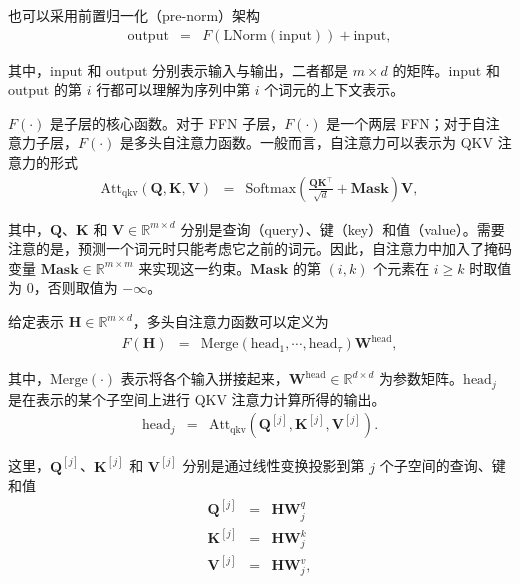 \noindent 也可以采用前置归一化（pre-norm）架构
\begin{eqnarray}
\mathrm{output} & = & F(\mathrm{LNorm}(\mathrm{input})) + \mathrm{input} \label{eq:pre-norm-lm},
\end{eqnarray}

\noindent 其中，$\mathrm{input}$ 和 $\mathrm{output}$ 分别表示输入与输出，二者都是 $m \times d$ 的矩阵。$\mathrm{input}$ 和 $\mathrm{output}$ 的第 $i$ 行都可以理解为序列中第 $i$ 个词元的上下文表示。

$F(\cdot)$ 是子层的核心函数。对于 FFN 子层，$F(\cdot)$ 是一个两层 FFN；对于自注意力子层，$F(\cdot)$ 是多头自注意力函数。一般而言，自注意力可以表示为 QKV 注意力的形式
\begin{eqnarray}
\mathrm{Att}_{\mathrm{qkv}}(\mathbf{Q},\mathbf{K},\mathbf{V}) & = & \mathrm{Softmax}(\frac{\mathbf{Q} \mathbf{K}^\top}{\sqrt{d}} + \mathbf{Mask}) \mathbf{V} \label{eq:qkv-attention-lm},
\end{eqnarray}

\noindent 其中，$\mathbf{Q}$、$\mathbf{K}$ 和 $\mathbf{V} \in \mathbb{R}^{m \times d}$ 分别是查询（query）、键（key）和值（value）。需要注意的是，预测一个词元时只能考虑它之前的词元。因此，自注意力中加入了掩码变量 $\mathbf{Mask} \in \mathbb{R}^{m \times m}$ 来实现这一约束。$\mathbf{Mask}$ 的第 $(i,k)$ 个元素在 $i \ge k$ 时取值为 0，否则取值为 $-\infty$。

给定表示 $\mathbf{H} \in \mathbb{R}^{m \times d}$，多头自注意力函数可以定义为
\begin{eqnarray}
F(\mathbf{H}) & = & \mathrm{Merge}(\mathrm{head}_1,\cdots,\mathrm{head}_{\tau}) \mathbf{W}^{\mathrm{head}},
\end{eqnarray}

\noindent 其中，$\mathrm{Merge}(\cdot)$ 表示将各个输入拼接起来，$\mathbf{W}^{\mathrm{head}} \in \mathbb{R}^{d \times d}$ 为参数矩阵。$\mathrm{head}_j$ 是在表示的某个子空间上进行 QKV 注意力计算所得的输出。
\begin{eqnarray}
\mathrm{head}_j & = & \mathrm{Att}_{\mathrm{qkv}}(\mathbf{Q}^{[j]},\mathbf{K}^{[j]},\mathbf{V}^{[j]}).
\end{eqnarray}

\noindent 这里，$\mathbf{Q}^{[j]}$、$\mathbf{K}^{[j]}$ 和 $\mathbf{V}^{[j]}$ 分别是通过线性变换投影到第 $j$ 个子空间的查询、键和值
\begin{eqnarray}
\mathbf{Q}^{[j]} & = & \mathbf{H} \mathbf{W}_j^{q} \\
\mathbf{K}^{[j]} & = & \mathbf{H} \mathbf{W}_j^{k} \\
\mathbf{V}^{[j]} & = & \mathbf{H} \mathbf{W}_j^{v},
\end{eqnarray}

──────────────────────────────

-- The task --
All of the material shown above needs to be duplicated exactly. Omit every picture.

-- Your solution --
 \noindent 也可以采用前置归一化（pre-norm）架构
\begin{eqnarray}
\mathrm{output} & = & F(\mathrm{LNorm}(\mathrm{input})) + \mathrm{input} \label{eq:pre-norm-lm},
\end{eqnarray}

\noindent 其中，$\mathrm{input}$ 和 $\mathrm{output}$ 分别表示输入与输出，二者都是 $m \times d$ 的矩阵。$\mathrm{input}$ 和 $\mathrm{output}$ 的第 $i$ 行都可以理解为序列中第 $i$ 个词元的上下文表示。

$F(\cdot)$ 是子层的核心函数。对于 FFN 子层，$F(\cdot)$ 是一个两层 FFN；对于自注意力子层，$F(\cdot)$ 是多头自注意力函数。一般而言，自注意力可以表示为 QKV 注意力的形式
\begin{eqnarray}
\mathrm{Att}_{\mathrm{qkv}}(\mathbf{Q},\mathbf{K},\mathbf{V}) & = & \mathrm{Softmax}(\frac{\mathbf{Q} \mathbf{K}^\top}{\sqrt{d}} + \mathbf{Mask}) \mathbf{V} \label{eq:qkv-attention-lm},
\end{eqnarray}

\noindent 其中，$\mathbf{Q}$、$\mathbf{K}$ 和 $\mathbf{V} \in \mathbb{R}^{m \times d}$ 分别是查询（query）、键（key）和值（value）。需要注意的是，预测一个词元时只能考虑它之前的词元。因此，自注意力中加入了掩码变量 $\mathbf{Mask} \in \mathbb{R}^{m \times m}$ 来实现这一约束。$\mathbf{Mask}$ 的第 $(i,k)$ 个元素在 $i \ge k$ 时取值为 0，否则取值为 $-\infty$。

给定表示 $\mathbf{H} \in \mathbb{R}^{m \times d}$，多头自注意力函数可以定义为
\begin{eqnarray}
F(\mathbf{H}) & = & \mathrm{Merge}(\mathrm{head}_1,\cdots,\mathrm{head}_{\tau}) \mathbf{W}^{\mathrm{head}},
\end{eqnarray}

\noindent 其中，$\mathrm{Merge}(\cdot)$ 表示将各个输入拼接起来，$\mathbf{W}^{\mathrm{head}} \in \mathbb{R}^{d \times d}$ 为参数矩阵。$\mathrm{head}_j$ 是在表示的某个子空间上进行 QKV 注意力计算所得的输出。
\begin{eqnarray}
\mathrm{head}_j & = & \mathrm{Att}_{\mathrm{qkv}}(\mathbf{Q}^{[j]},\mathbf{K}^{[j]},\mathbf{V}^{[j]}).
\end{eqnarray}

\noindent 这里，$\mathbf{Q}^{[j]}$、$\mathbf{K}^{[j]}$ 和 $\mathbf{V}^{[j]}$ 分别是通过线性变换投影到第 $j$ 个子空间的查询、键和值
\begin{eqnarray}
\mathbf{Q}^{[j]} & = & \mathbf{H} \mathbf{W}_j^{q} \\
\mathbf{K}^{[j]} & = & \mathbf{H} \mathbf{W}_j^{k} \\
\mathbf{V}^{[j]} & = & \mathbf{H} \mathbf{W}_j^{v},
\end{eqnarray}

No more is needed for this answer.